_Task description_. When you write out the listing, keep every character and omit the pictures.

*** Opening Supplied entries ***

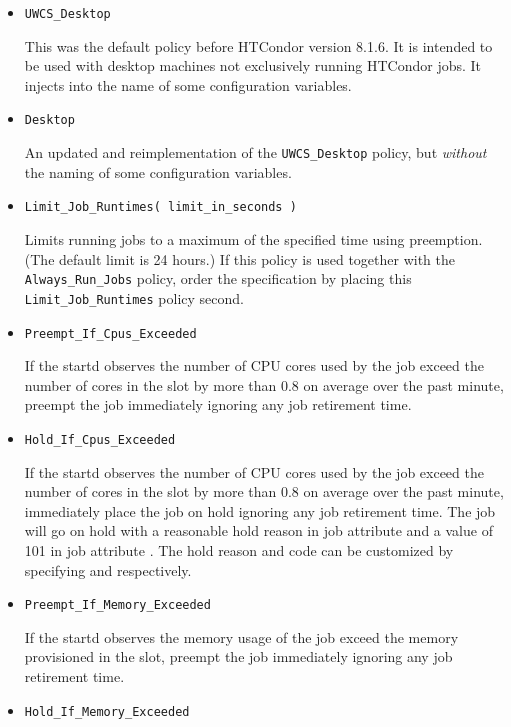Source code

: \begin{description}
\begin{itemize}
    \item \texttt{UWCS\_Desktop}

    This was the default policy before HTCondor version 8.1.6.
    It is intended to be used with desktop machines not exclusively running
    HTCondor jobs.
    It injects  into the name of some configuration variables.

    \item \texttt{Desktop}

    An updated and reimplementation of the \texttt{UWCS\_Desktop} policy,
    but \emph{without} the  naming of some configuration variables.

    \item \texttt{Limit\_Job\_Runtimes( limit\_in\_seconds )}

    Limits running jobs to a maximum of the specified time using preemption.
	(The default limit is 24 hours.)
    If this policy is used together with the \texttt{Always\_Run\_Jobs} policy,
    order the specification by placing this \texttt{Limit\_Job\_Runtimes} 
    policy second. 

	\item \texttt{Preempt\_If\_Cpus\_Exceeded}

	If the startd observes the number of CPU cores used by the job exceed
	the number of cores in the slot by more than 0.8 on average over the past
	minute, preempt the job immediately
	ignoring any job retirement time.

	\item \texttt{Hold\_If\_Cpus\_Exceeded}

	If the startd observes the number of CPU cores used by the job exceed
	the number of cores in the slot by more than 0.8 on average over the past
	minute, immediately place the job on hold
	ignoring any job retirement time.  The job will go on hold with a reasonable
	hold reason in job attribute  and a value of 101 in job
	attribute .  The hold reason and code can be customized by
	specifying  and
	 respectively.

	\item \texttt{Preempt\_If\_Memory\_Exceeded}

	If the startd observes the memory usage of the job exceed
	the memory provisioned in the slot, preempt the job immediately
	ignoring any job retirement time.

	\item \texttt{Hold\_If\_Memory\_Exceeded}


\end{itemize}
\end{description}
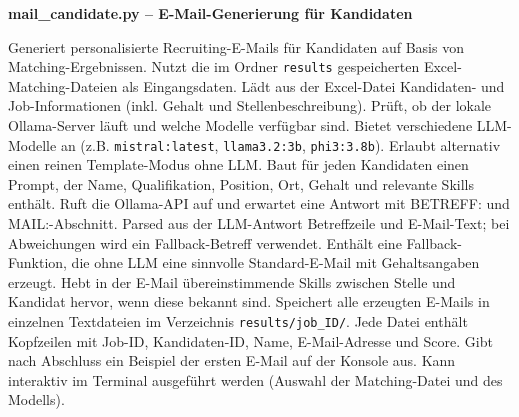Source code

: 
\textbf{mail\_candidate.py -- E-Mail-Generierung für Kandidaten}

Generiert personalisierte Recruiting-E-Mails für Kandidaten auf Basis von Matching-Ergebnissen.
Nutzt die im Ordner \texttt{results} gespeicherten Excel-Matching-Dateien als Eingangsdaten.
Lädt aus der Excel-Datei Kandidaten- und Job-Informationen (inkl. Gehalt und Stellenbeschreibung).
Prüft, ob der lokale Ollama-Server läuft und welche Modelle verfügbar sind.
Bietet verschiedene LLM-Modelle an (z.B. \texttt{mistral:latest}, \texttt{llama3.2:3b}, \texttt{phi3:3.8b}).
Erlaubt alternativ einen reinen Template-Modus ohne LLM.
Baut für jeden Kandidaten einen Prompt, der Name, Qualifikation, Position, Ort, Gehalt und relevante Skills enthält.
Ruft die Ollama-API auf und erwartet eine Antwort mit \glqq BETREFF:\grqq{} und \glqq MAIL:\grqq{}-Abschnitt.
Parsed aus der LLM-Antwort Betreffzeile und E-Mail-Text; bei Abweichungen wird ein Fallback-Betreff verwendet.
Enthält eine Fallback-Funktion, die ohne LLM eine sinnvolle Standard-E-Mail mit Gehaltsangaben erzeugt.
Hebt in der E-Mail übereinstimmende Skills zwischen Stelle und Kandidat hervor, wenn diese bekannt sind.
Speichert alle erzeugten E-Mails in einzelnen Textdateien im Verzeichnis \texttt{results/job\_ID/}.
Jede Datei enthält Kopfzeilen mit Job-ID, Kandidaten-ID, Name, E-Mail-Adresse und Score.
Gibt nach Abschluss ein Beispiel der ersten E-Mail auf der Konsole aus.
Kann interaktiv im Terminal ausgeführt werden (Auswahl der Matching-Datei und des Modells).

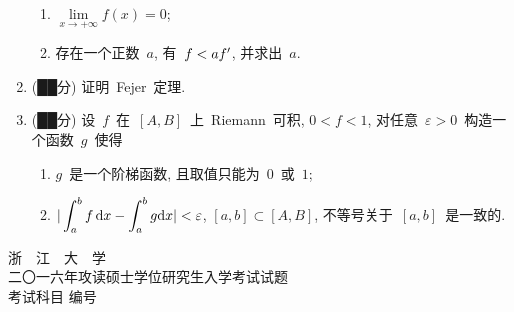 \documentclass[UTF8,a4paper,11pt]{article}
\begin{document}
\begin{enumerate}
	      \begin{enumerate}
		      \item $\lim\limits_{x\to+\infty} f(x)=0$;
		      \item 存在一个正数~$a$, 有~$f<af\rq{}$, 并求出~$a$.
	      \end{enumerate}
	      \vspace{2em}
	\item (██分) 证明~Fejer~定理.
	      \vspace{2em}
	\item (██分) 设~$f$~在~$[A,B]$~上~Riemann~可积, $0<f<1$, 对任意~$\varepsilon>0$~构造一个函数~$g$~使得
	      \begin{enumerate}
		      \item $g$~是一个阶梯函数, 且取值只能为~$0$~或~$1$;
		      \item $\displaystyle |\int_a^b f\,\mathrm{d}x-\int_a^b g\mathrm{d}x|<\varepsilon$, $[a,b]\subset[A,B]$, 不等号关于~$[a,b]$~是一致的.
	      \end{enumerate}
	      \vspace{2em}
\end{enumerate}

\newpage
\setcounter{page}{1}

\begin{center}
	{\Huge 浙~~江~~大~~学}\\
	\setlength{\parskip}{5pt}
	{\Large 二〇一六年攻读硕士学位研究生入学考试试题}\\
	\setlength{\parskip}{10 pt}
	{\Large 考试科目\underline{} 编号\underline{}}
\end{center}
\end{document}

*** Closing Supplied entries ***

_Response area_.
Source code

: \begin{description}
\begin{itemize}
    \item \texttt{UWCS\_Desktop}

    This was the default policy before HTCondor version 8.1.6.
    It is intended to be used with desktop machines not exclusively running
    HTCondor jobs.
    It injects  into the name of some configuration variables.

    \item \texttt{Desktop}

    An updated and reimplementation of the \texttt{UWCS\_Desktop} policy,
    but \emph{without} the  naming of some configuration variables.

    \item \texttt{Limit\_Job\_Runtimes( limit\_in\_seconds )}

    Limits running jobs to a maximum of the specified time using preemption.
	(The default limit is 24 hours.)
    If this policy is used together with the \texttt{Always\_Run\_Jobs} policy,
    order the specification by placing this \texttt{Limit\_Job\_Runtimes} 
    policy second. 

	\item \texttt{Preempt\_If\_Cpus\_Exceeded}

	If the startd observes the number of CPU cores used by the job exceed
	the number of cores in the slot by more than 0.8 on average over the past
	minute, preempt the job immediately
	ignoring any job retirement time.

	\item \texttt{Hold\_If\_Cpus\_Exceeded}

	If the startd observes the number of CPU cores used by the job exceed
	the number of cores in the slot by more than 0.8 on average over the past
	minute, immediately place the job on hold
	ignoring any job retirement time.  The job will go on hold with a reasonable
	hold reason in job attribute  and a value of 101 in job
	attribute .  The hold reason and code can be customized by
	specifying  and
	 respectively.

	\item \texttt{Preempt\_If\_Memory\_Exceeded}

	If the startd observes the memory usage of the job exceed
	the memory provisioned in the slot, preempt the job immediately
	ignoring any job retirement time.

	\item \texttt{Hold\_If\_Memory\_Exceeded}


\end{itemize}
\end{description}
Source code

: 
\textbf{mail\_candidate.py -- E-Mail-Generierung für Kandidaten}

Generiert personalisierte Recruiting-E-Mails für Kandidaten auf Basis von Matching-Ergebnissen.
Nutzt die im Ordner \texttt{results} gespeicherten Excel-Matching-Dateien als Eingangsdaten.
Lädt aus der Excel-Datei Kandidaten- und Job-Informationen (inkl. Gehalt und Stellenbeschreibung).
Prüft, ob der lokale Ollama-Server läuft und welche Modelle verfügbar sind.
Bietet verschiedene LLM-Modelle an (z.B. \texttt{mistral:latest}, \texttt{llama3.2:3b}, \texttt{phi3:3.8b}).
Erlaubt alternativ einen reinen Template-Modus ohne LLM.
Baut für jeden Kandidaten einen Prompt, der Name, Qualifikation, Position, Ort, Gehalt und relevante Skills enthält.
Ruft die Ollama-API auf und erwartet eine Antwort mit \glqq BETREFF:\grqq{} und \glqq MAIL:\grqq{}-Abschnitt.
Parsed aus der LLM-Antwort Betreffzeile und E-Mail-Text; bei Abweichungen wird ein Fallback-Betreff verwendet.
Enthält eine Fallback-Funktion, die ohne LLM eine sinnvolle Standard-E-Mail mit Gehaltsangaben erzeugt.
Hebt in der E-Mail übereinstimmende Skills zwischen Stelle und Kandidat hervor, wenn diese bekannt sind.
Speichert alle erzeugten E-Mails in einzelnen Textdateien im Verzeichnis \texttt{results/job\_ID/}.
Jede Datei enthält Kopfzeilen mit Job-ID, Kandidaten-ID, Name, E-Mail-Adresse und Score.
Gibt nach Abschluss ein Beispiel der ersten E-Mail auf der Konsole aus.
Kann interaktiv im Terminal ausgeführt werden (Auswahl der Matching-Datei und des Modells).

 \documentclass[UTF8,a4paper,11pt]{article}
\begin{document}
\begin{enumerate}
	      \begin{enumerate}
		      \item $\lim\limits_{x\to+\infty} f(x)=0$;
		      \item 存在一个正数~$a$, 有~$f<af\rq{}$, 并求出~$a$.
	      \end{enumerate}
	      \vspace{2em}
	\item (██分) 证明~Fejer~定理.
	      \vspace{2em}
	\item (██分) 设~$f$~在~$[A,B]$~上~Riemann~可积, $0<f<1$, 对任意~$\varepsilon>0$~构造一个函数~$g$~使得
	      \begin{enumerate}
		      \item $g$~是一个阶梯函数, 且取值只能为~$0$~或~$1$;
		      \item $\displaystyle |\int_a^b f\,\mathrm{d}x-\int_a^b g\mathrm{d}x|<\varepsilon$, $[a,b]\subset[A,B]$, 不等号关于~$[a,b]$~是一致的.
	      \end{enumerate}
	      \vspace{2em}
\end{enumerate}

\newpage
\setcounter{page}{1}

\begin{center}
	{\Huge 浙~~江~~大~~学}\\
	\setlength{\parskip}{5pt}
	{\Large 二〇一六年攻读硕士学位研究生入学考试试题}\\
	\setlength{\parskip}{10 pt}
	{\Large 考试科目\underline{} 编号\underline{}}
\end{center}
\end{document}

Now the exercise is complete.